Despite the lack of restoration, this is still a hilarious and essential DVD set. The humour has not aged at all, and the extras are plentiful and pleasing. If Paramount Comedy saw fit in repeating the ITV episodes, we can hope that they (or any other satellite/cable station, but preferably the BBC themselves) will broadcast the long-neglected BBC shows. Highly recommended.
DD Home Entertainment currently has no plans to release their own (mail-order) DVD set.
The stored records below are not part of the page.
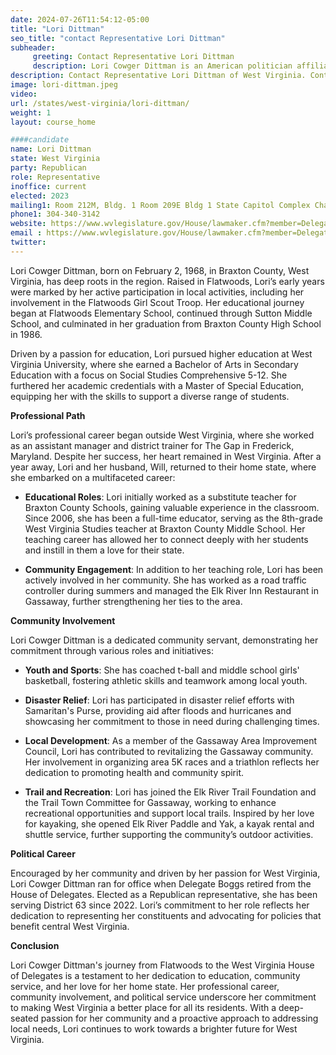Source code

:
 ```yaml
---
date: 2024-07-26T11:54:12-05:00
title: "Lori Dittman"
seo_title: "contact Representative Lori Dittman"
subheader:
     greeting: Contact Representative Lori Dittman
     description: Lori Cowger Dittman is an American politician affiliated with the Republican Party. She serves as a member of the West Virginia House of Delegates, representing District 63. She assumed office on December 1, 2022.
description: Contact Representative Lori Dittman of West Virginia. Contact information for Lori Dittman includes email address, phone number, and mailing address.
image: lori-dittman.jpeg
video:
url: /states/west-virginia/lori-dittman/
weight: 1
layout: course_home

####candidate
name: Lori Dittman
state: West Virginia
party: Republican
role: Representative
inoffice: current
elected: 2023
mailing1: Room 212M, Bldg. 1 Room 209E Bldg 1 State Capitol Complex Charleston, WV 25305
phone1: 304-340-3142
website: https://www.wvlegislature.gov/House/lawmaker.cfm?member=Delegate%20Dittman/
email : https://www.wvlegislature.gov/House/lawmaker.cfm?member=Delegate%20Dittmanhttps://www.wvlegislature.gov/House/lawmaker.cfm?member=Delegate%20Dittman/
twitter:
---
```

Lori Cowger Dittman, born on February 2, 1968, in Braxton County, West Virginia, has deep roots in the region. Raised in Flatwoods, Lori’s early years were marked by her active participation in local activities, including her involvement in the Flatwoods Girl Scout Troop. Her educational journey began at Flatwoods Elementary School, continued through Sutton Middle School, and culminated in her graduation from Braxton County High School in 1986.

Driven by a passion for education, Lori pursued higher education at West Virginia University, where she earned a Bachelor of Arts in Secondary Education with a focus on Social Studies Comprehensive 5-12. She furthered her academic credentials with a Master of Special Education, equipping her with the skills to support a diverse range of students.

**Professional Path**

Lori’s professional career began outside West Virginia, where she worked as an assistant manager and district trainer for The Gap in Frederick, Maryland. Despite her success, her heart remained in West Virginia. After a year away, Lori and her husband, Will, returned to their home state, where she embarked on a multifaceted career:

- **Educational Roles**: Lori initially worked as a substitute teacher for Braxton County Schools, gaining valuable experience in the classroom. Since 2006, she has been a full-time educator, serving as the 8th-grade West Virginia Studies teacher at Braxton County Middle School. Her teaching career has allowed her to connect deeply with her students and instill in them a love for their state.

- **Community Engagement**: In addition to her teaching role, Lori has been actively involved in her community. She has worked as a road traffic controller during summers and managed the Elk River Inn Restaurant in Gassaway, further strengthening her ties to the area.

**Community Involvement**

Lori Cowger Dittman is a dedicated community servant, demonstrating her commitment through various roles and initiatives:

- **Youth and Sports**: She has coached t-ball and middle school girls' basketball, fostering athletic skills and teamwork among local youth.

- **Disaster Relief**: Lori has participated in disaster relief efforts with Samaritan's Purse, providing aid after floods and hurricanes and showcasing her commitment to those in need during challenging times.

- **Local Development**: As a member of the Gassaway Area Improvement Council, Lori has contributed to revitalizing the Gassaway community. Her involvement in organizing area 5K races and a triathlon reflects her dedication to promoting health and community spirit.

- **Trail and Recreation**: Lori has joined the Elk River Trail Foundation and the Trail Town Committee for Gassaway, working to enhance recreational opportunities and support local trails. Inspired by her love for kayaking, she opened Elk River Paddle and Yak, a kayak rental and shuttle service, further supporting the community’s outdoor activities.

**Political Career**

Encouraged by her community and driven by her passion for West Virginia, Lori Cowger Dittman ran for office when Delegate Boggs retired from the House of Delegates. Elected as a Republican representative, she has been serving District 63 since 2022. Lori’s commitment to her role reflects her dedication to representing her constituents and advocating for policies that benefit central West Virginia.

**Conclusion**

Lori Cowger Dittman's journey from Flatwoods to the West Virginia House of Delegates is a testament to her dedication to education, community service, and her love for her home state. Her professional career, community involvement, and political service underscore her commitment to making West Virginia a better place for all its residents. With a deep-seated passion for her community and a proactive approach to addressing local needs, Lori continues to work towards a brighter future for West Virginia.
Images (C) ITV Productions & Network
Text (C) Lee Glover. Not to be copied without permission.

4 comments:

Mike Matei said...

is bananaman out on DVD? because i use to watch that on nick

Lee Glover said...

Yes, but only in the UK.

Anonymous said...

For some reason, the US only ran the middle seasons of GOODIES, not the first or last(BBC)ones.

Bunche said...

Speaking as an American who just returned from the UK with this DVD and THE GOODIES...AT LAST, I was very happy to see the lads again, but why on earth have all but the LWT series not been released on DVD? It's no secret that the Goodies have a massive fan base and their material lends itself to perpetual re-discovery by each successive generation, so I'm baffled as to why the rights-holders seem determined not to make any money off it...

I watched the Goodies religiously when they served as the program that came on before Monty Python's Flying Circus here in NY in the 1970's, but it hasn't been seen on the air here since around 1983, so even though this LWT stuff in no way stands up to what came before — although I'm with you on the Bigfoot episode, especially "The Strange World of Arthur C. Clarke" — I was glad to have it.